# WORK INSTRUCTIONS
Where does the string "issues" appear in the material? Copy each line that holds it.

# SUPPLIED MATERIAL
---+---

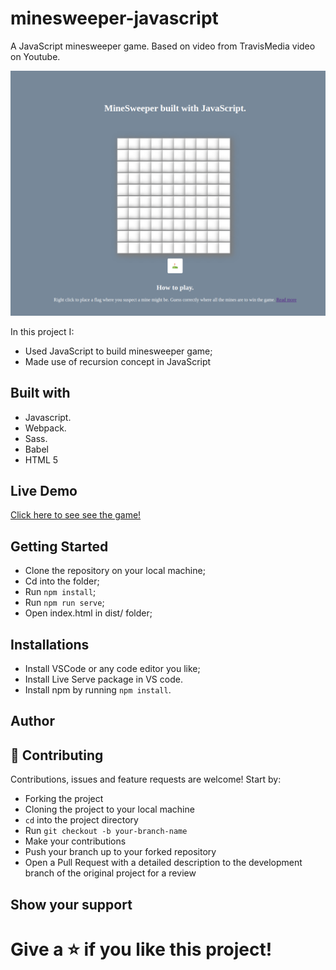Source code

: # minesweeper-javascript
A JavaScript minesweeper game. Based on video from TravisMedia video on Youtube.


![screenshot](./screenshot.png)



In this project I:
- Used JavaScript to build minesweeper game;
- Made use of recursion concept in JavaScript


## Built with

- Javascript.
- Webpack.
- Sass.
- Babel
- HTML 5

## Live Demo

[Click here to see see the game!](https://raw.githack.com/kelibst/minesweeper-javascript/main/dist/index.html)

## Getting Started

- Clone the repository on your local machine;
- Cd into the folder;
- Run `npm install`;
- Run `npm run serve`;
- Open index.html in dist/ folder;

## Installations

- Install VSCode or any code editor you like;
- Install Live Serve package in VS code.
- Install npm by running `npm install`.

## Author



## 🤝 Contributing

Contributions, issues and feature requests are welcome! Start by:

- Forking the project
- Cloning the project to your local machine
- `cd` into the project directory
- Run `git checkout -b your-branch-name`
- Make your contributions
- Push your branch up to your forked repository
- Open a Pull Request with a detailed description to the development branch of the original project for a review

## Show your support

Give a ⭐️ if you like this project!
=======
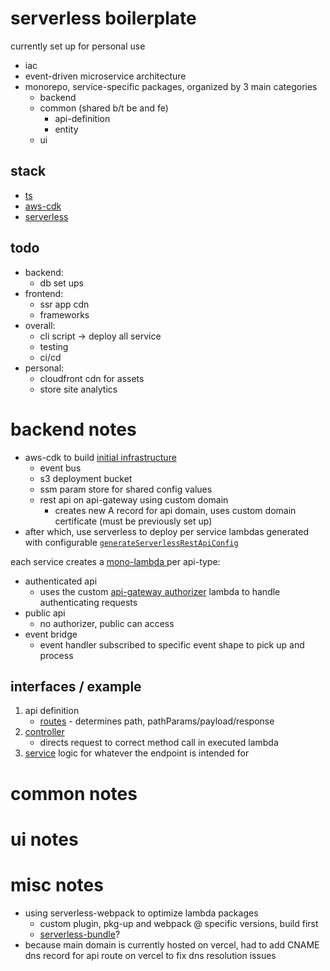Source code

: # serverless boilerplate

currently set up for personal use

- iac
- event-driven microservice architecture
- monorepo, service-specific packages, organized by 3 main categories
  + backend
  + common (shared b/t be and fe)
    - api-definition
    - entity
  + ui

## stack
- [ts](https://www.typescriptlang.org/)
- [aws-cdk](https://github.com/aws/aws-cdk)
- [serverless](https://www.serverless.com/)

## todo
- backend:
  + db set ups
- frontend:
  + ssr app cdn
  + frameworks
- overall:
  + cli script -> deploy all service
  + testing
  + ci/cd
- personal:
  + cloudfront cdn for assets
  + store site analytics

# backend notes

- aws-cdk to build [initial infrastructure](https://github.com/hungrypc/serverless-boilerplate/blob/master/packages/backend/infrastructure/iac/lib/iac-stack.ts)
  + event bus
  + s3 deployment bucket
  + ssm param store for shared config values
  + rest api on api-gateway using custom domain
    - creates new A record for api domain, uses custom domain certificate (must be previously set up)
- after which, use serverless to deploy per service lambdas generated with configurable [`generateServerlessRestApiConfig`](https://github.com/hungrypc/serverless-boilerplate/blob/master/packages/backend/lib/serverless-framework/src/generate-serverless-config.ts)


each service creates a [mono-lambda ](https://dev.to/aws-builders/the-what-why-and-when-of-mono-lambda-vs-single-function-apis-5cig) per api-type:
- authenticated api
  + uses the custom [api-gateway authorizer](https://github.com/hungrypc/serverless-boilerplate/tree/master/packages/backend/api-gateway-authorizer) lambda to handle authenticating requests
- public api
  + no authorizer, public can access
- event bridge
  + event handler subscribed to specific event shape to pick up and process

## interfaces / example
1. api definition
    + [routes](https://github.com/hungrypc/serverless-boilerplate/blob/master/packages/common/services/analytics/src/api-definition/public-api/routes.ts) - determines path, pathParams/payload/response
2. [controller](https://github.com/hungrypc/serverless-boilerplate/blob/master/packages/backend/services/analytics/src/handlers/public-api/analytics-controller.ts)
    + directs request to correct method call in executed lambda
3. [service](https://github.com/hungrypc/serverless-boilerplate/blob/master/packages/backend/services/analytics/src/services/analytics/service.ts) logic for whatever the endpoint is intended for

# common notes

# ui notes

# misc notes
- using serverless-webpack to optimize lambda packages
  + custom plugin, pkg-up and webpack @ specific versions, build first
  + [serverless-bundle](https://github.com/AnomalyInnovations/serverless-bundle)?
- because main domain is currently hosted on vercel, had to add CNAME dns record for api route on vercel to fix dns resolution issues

---+---

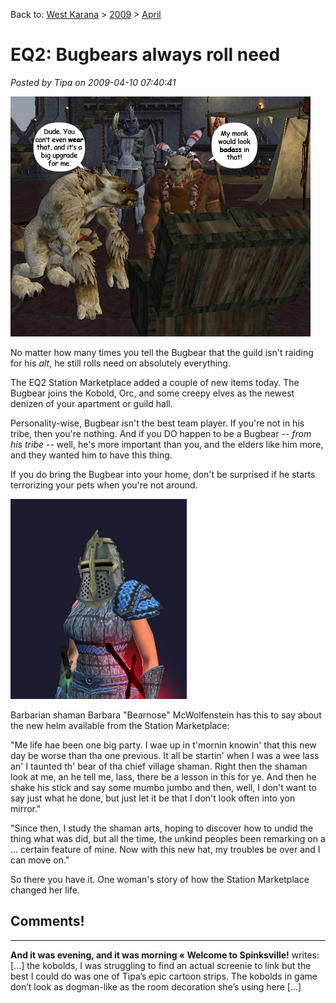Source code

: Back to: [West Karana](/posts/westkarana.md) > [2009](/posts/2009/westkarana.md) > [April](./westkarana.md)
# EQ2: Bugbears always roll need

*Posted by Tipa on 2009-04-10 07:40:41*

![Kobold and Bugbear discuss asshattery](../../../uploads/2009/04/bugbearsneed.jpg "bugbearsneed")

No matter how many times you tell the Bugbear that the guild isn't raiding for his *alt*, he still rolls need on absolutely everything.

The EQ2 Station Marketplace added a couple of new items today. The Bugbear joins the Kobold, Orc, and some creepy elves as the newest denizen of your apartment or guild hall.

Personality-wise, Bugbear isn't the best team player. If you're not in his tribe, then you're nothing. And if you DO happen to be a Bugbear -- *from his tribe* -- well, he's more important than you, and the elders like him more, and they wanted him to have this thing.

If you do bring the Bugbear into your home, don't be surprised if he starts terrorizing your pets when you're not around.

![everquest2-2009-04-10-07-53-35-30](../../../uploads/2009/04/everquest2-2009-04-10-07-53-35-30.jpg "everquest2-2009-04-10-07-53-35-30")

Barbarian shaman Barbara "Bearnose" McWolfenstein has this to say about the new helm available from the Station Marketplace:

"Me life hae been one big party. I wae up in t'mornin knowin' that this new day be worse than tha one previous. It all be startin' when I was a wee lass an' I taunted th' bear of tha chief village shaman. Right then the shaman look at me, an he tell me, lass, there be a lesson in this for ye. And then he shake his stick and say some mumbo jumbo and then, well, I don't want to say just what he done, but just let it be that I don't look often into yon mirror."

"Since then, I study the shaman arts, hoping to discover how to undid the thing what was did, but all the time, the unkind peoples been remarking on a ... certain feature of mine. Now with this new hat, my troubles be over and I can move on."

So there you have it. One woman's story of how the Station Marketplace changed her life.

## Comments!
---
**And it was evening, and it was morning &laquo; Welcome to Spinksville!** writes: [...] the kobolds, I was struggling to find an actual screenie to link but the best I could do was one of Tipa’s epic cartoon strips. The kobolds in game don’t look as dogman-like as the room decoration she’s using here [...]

---+---

# RESULT OF THE TASK
Contributions, issues and feature requests are welcome! Start by:
- because main domain is currently hosted on vercel, had to add CNAME dns record for api route on vercel to fix dns resolution issues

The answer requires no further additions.